> **EXERCISE OBJECTIVE**: Leaving out every picture, copy the lines of the data exactly, from the first through the line containing "i: The temporary file is automatically deleted.".

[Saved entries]

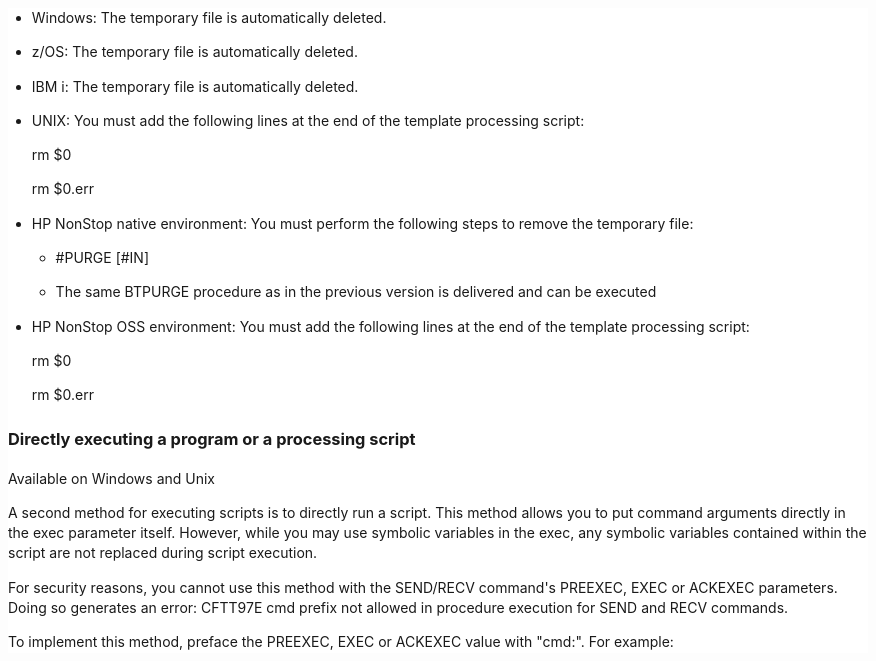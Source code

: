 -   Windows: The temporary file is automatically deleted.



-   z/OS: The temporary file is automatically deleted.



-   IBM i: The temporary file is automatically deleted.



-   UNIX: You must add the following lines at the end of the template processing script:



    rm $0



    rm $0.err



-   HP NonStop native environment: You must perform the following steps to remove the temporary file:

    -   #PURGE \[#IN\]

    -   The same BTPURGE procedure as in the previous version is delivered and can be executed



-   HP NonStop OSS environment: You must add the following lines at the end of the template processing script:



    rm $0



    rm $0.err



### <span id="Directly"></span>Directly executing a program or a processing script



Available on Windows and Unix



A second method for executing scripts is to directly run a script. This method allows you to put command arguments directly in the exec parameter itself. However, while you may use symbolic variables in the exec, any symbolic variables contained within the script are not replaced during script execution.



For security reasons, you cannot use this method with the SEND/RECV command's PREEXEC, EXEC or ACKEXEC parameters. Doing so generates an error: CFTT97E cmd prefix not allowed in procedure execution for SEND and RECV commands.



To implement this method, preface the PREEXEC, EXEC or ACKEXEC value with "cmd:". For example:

> **REPLY**:
Source code

: -   Windows: The temporary file is automatically deleted.



-   z/OS: The temporary file is automatically deleted.



-   IBM i: The temporary file is automatically deleted.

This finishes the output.